Among the records that follow, find the line with "the search function." and the line with "find that customer.". Set down those lines and all lines between them exactly, without adding anything.

|---|

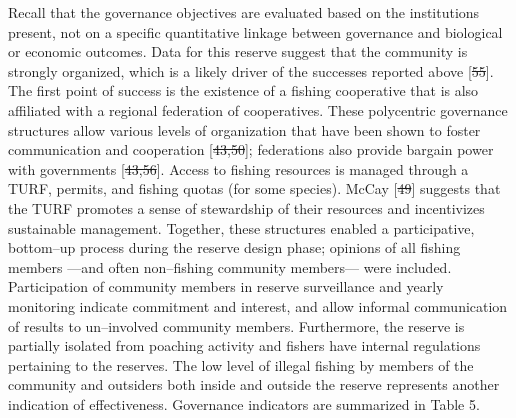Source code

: \documentclass[12pt,]{article}
\providecommand{\DIFaddtex}[1]{{\protect\color{blue}\uwave{#1}}} %
\providecommand{\DIFdeltex}[1]{{\protect\color{red}\sout{#1}}}                      %
\providecommand{\DIFaddbegin}{} %
\providecommand{\DIFaddend}{} %
\providecommand{\DIFdelbegin}{} %
\providecommand{\DIFdelend}{} %
\providecommand{\DIFadd}[1]{\texorpdfstring{\DIFaddtex{#1}}{#1}} %
\providecommand{\DIFdel}[1]{\texorpdfstring{\DIFdeltex{#1}}{}} %
\newcommand{\DIFscaledelfig}{0.5}
\newlength{\DIFdelgraphicswidth} %
\newlength{\DIFdelgraphicsheight} %
\newcommand{\DIFaddincludegraphics}[2][]{{\color{blue}\fbox{\DIFOincludegraphics[#1]{#2}}}} %
\newcommand{\DIFdelincludegraphics}[2][]{%
\sbox{\DIFdelgraphicsbox}{\DIFOincludegraphics[#1]{#2}}%
\settoboxwidth{\DIFdelgraphicswidth}{\DIFdelgraphicsbox} %
\settoboxtotalheight{\DIFdelgraphicsheight}{\DIFdelgraphicsbox} %
\scalebox{\DIFscaledelfig}{%
\parbox[b]{\DIFdelgraphicswidth}{\usebox{\DIFdelgraphicsbox}\\[-\baselineskip] \rule{\DIFdelgraphicswidth}{0em}}\llap{\resizebox{\DIFdelgraphicswidth}{\DIFdelgraphicsheight}{%
\setlength{\unitlength}{\DIFdelgraphicswidth}%
\begin{picture}(1,1)%
\thicklines\linethickness{2pt} %
{\color[rgb]{1,0,0}\put(0,0){\framebox(1,1){}}}%
{\color[rgb]{1,0,0}\put(0,0){\line( 1,1){1}}}%
{\color[rgb]{1,0,0}\put(0,1){\line(1,-1){1}}}%
\end{picture}%
}\hspace*{3pt}}} %
} %
\DeclareRobustCommand{\DIFaddbegin}{\DIFOaddbegin \let\includegraphics\DIFaddincludegraphics} %
\DeclareRobustCommand{\DIFaddend}{\DIFOaddend \let\includegraphics\DIFOincludegraphics} %
\DeclareRobustCommand{\DIFdelbegin}{\DIFOdelbegin \let\includegraphics\DIFdelincludegraphics} %
\DeclareRobustCommand{\DIFdelend}{\DIFOaddend \let\includegraphics\DIFOincludegraphics} %
\begin{document}
Recall that the governance objectives are evaluated based on the
institutions present, not on a specific quantitative linkage between
governance and biological or economic outcomes. Data for this reserve
suggest that the community is strongly organized, which is a likely
driver of the successes reported above {[}\DIFdelbegin \DIFdel{55}\DIFdelend \DIFaddbegin \DIFadd{60}\DIFaddend {]}. The first point of
success is the existence of a fishing cooperative that is also
affiliated with a regional federation of cooperatives. These polycentric
governance structures allow various levels of organization that have
been shown to foster communication and cooperation {[}\DIFdelbegin \DIFdel{43,50}\DIFdelend \DIFaddbegin \DIFadd{49,56}\DIFaddend {]};
federations also provide bargain power with governments {[}\DIFdelbegin \DIFdel{43,56}\DIFdelend \DIFaddbegin \DIFadd{49,61}\DIFaddend {]}.
Access to fishing resources is managed through a TURF, permits, and
fishing quotas (for some species). McCay {[}\DIFdelbegin \DIFdel{49}\DIFdelend \DIFaddbegin \DIFadd{55}\DIFaddend {]} suggests that the TURF
promotes a sense of stewardship of their resources and incentivizes
sustainable management. Together, these structures enabled a
participative, bottom--up process during the reserve design phase;
opinions of all fishing members ---and often non--fishing community
members--- were included. Participation of community members in reserve
surveillance and yearly monitoring indicate commitment and interest, and
allow informal communication of results to un--involved community
members. Furthermore, the reserve is partially isolated from poaching
activity and fishers have internal regulations pertaining to the
reserves. The low level of illegal fishing by members of the community
and outsiders both inside and outside the reserve represents another
indication of effectiveness. Governance indicators are summarized in
Table 5.
\end{document}

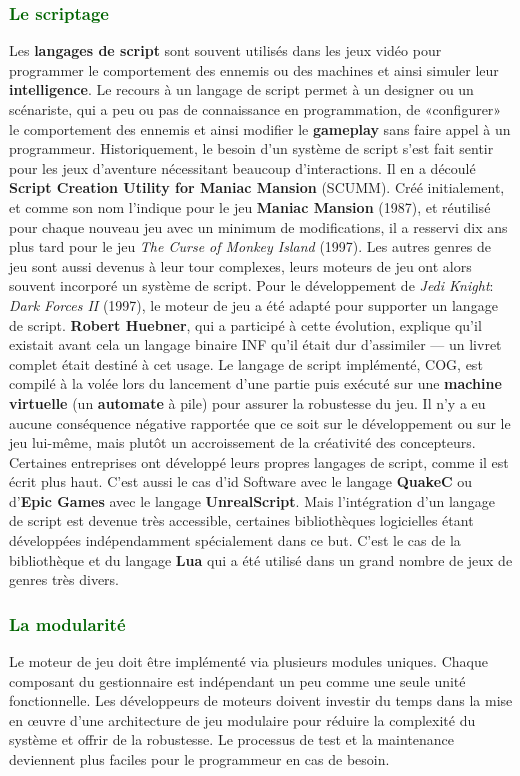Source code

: \documentclass[ebook, 8pt, oneside, openany]{memoir}
\begin{document}
	\subsubsection{\textcolor{darkgreen}{Le scriptage}}
	Les \textbf{langages de script} sont souvent utilisés dans les jeux vidéo pour programmer le
	comportement des ennemis ou des machines et ainsi simuler leur \textbf{intelligence}. Le recours à un
	langage de script permet à un designer ou un scénariste, qui a peu ou pas de connaissance en
	programmation, de «configurer» le comportement des ennemis et ainsi modifier le \textbf{gameplay} sans 
	faire appel à un programmeur. Historiquement, le besoin d'un système de script s'est fait sentir pour
	les jeux d'aventure nécessitant beaucoup d'interactions. Il en a découlé \textbf{Script Creation Utility
	for Maniac Mansion} (SCUMM). Créé initialement, et comme son nom l'indique pour le jeu \textbf{Maniac
	Mansion} (1987), et réutilisé pour chaque nouveau jeu avec un minimum de modifications, il a resservi
	dix ans plus tard pour le jeu \textit{The Curse of Monkey Island} (1997). Les autres genres de jeu sont
	aussi devenus à leur tour complexes, leurs moteurs de jeu ont alors souvent incorporé un système de
	script. Pour le développement de \textit{Jedi Knight}: \textit{Dark Forces II} (1997), le moteur de jeu
	a été adapté pour supporter un langage de script. \textbf{Robert Huebner}, qui a participé à cette
	évolution, explique qu'il existait avant cela un langage binaire INF qu'il était dur d'assimiler — un
	livret complet était destiné à cet usage. Le langage de script implémenté, COG, est compilé à la volée
	lors du lancement d'une partie puis exécuté sur une \textbf{machine virtuelle} (un \textbf{automate} à
	pile) pour assurer la robustesse du jeu. Il n'y a eu aucune conséquence négative rapportée que ce soit
	sur le développement ou sur le jeu lui-même, mais plutôt un accroissement de la créativité des
	concepteurs. Certaines entreprises ont développé leurs propres langages de script, comme il est écrit
	plus haut. C'est aussi le cas d'id Software avec le langage \textbf{QuakeC} ou d'\textbf{Epic Games}
	avec le langage \textbf{UnrealScript}. Mais l'intégration d'un langage de script est devenue très
	accessible, certaines bibliothèques logicielles étant développées indépendamment spécialement dans ce
	but. C'est le cas de la bibliothèque et du langage \textbf{Lua} qui a été utilisé dans un grand nombre
	de jeux de genres très divers.
	\subsubsection{\textcolor{darkgreen}{La modularité}}
	Le moteur de jeu doit être implémenté via plusieurs modules uniques. Chaque composant du gestionnaire
	est indépendant un peu comme une seule unité fonctionnelle. Les développeurs de moteurs doivent investir
	du temps dans la mise en œuvre d'une architecture de jeu modulaire pour réduire la complexité du système
	et offrir de la robustesse. Le processus de test et la maintenance deviennent plus faciles pour le
	programmeur en cas de besoin.
\end{document}
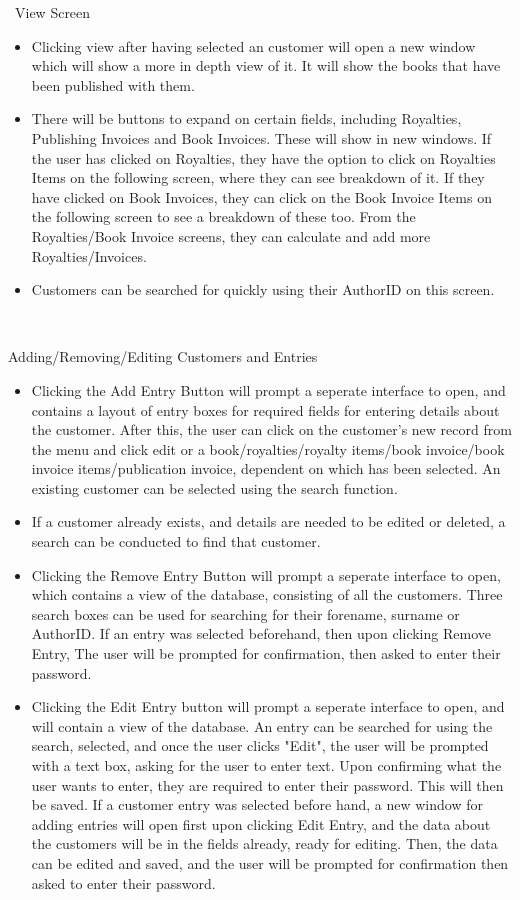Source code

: \
View Screen
\begin{itemize}
    \item Clicking view after having selected an customer will open a new window which will show a more in depth view of it. It will show the books that have been published with them.
    \item There will be buttons to expand on certain fields, including Royalties, Publishing Invoices and Book Invoices. These will show in new windows. If the user has clicked on Royalties, they have the option to click on Royalties Items on the following screen, where they can see breakdown of it. If they have clicked on Book Invoices, they can click on the Book Invoice Items on the following screen to see a breakdown of these too. From the Royalties/Book Invoice screens, they can calculate and add more Royalties/Invoices.
    \item Customers can be searched for quickly using their AuthorID on this screen.
\end{itemize}

\

Adding/Removing/Editing Customers and Entries
\begin{itemize}
    \item Clicking the Add Entry Button will prompt a seperate interface to open, and contains a layout of entry boxes for required fields for entering details about the customer. After this, the user can click on the customer's new record from the menu and click edit or a book/royalties/royalty items/book invoice/book invoice items/publication invoice, dependent on which has been selected. An existing customer can be selected using the search function.
    \item If a customer already exists, and details are needed to be edited or deleted, a search can be conducted to find that customer.
    \item Clicking the Remove Entry Button will prompt a seperate interface to open, which contains a view of the database, consisting of all the customers. Three search boxes can be used for searching for their forename, surname or AuthorID. If an entry was selected beforehand, then upon clicking Remove Entry, The user will be prompted for confirmation, then asked to enter their password. 
    \item Clicking the Edit Entry button will prompt a seperate interface to open, and will contain a view of the database. An entry can be searched for using the search, selected, and once the user clicks "Edit", the user will be prompted with a text box, asking for the user to enter text. Upon confirming what the user wants to enter, they are required to enter their password. This will then be saved. If a customer entry was selected before hand, a new window for adding entries will open first upon clicking Edit Entry, and the data about the customers will be in the fields already, ready for editing. Then, the data can be edited and saved, and the user will be prompted for confirmation then asked to enter their password.
\end{itemize}

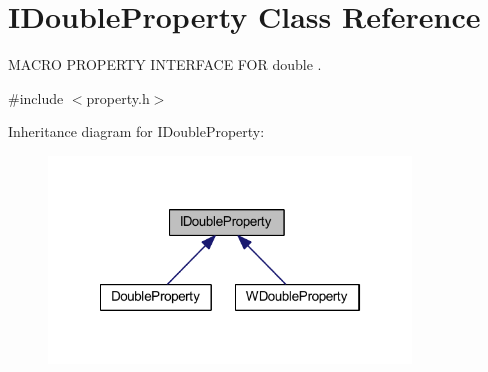 \hypertarget{class_i_double_property}{\section{I\-Double\-Property Class Reference}
\label{class_i_double_property}
}


M\-A\-C\-R\-O P\-R\-O\-P\-E\-R\-T\-Y I\-N\-T\-E\-R\-F\-A\-C\-E F\-O\-R double .  




{\ttfamily \#include $<$property.\-h$>$}



Inheritance diagram for I\-Double\-Property\-:
\nopagebreak
\begin{figure}[H]
\begin{center}
\leavevmode
\includegraphics[width=273pt]{class_i_double_property__inherit__graph}
\end{center}
\end{figure}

|---|

SOLVED PROBLEM.
    \item Clicking the Add Entry Button will prompt a seperate interface to open, and contains a layout of entry boxes for required fields for entering details about the customer. After this, the user can click on the customer's new record from the menu and click edit or a book/royalties/royalty items/book invoice/book invoice items/publication invoice, dependent on which has been selected. An existing customer can be selected using the search function.
    \item If a customer already exists, and details are needed to be edited or deleted, a search can be conducted to find that customer.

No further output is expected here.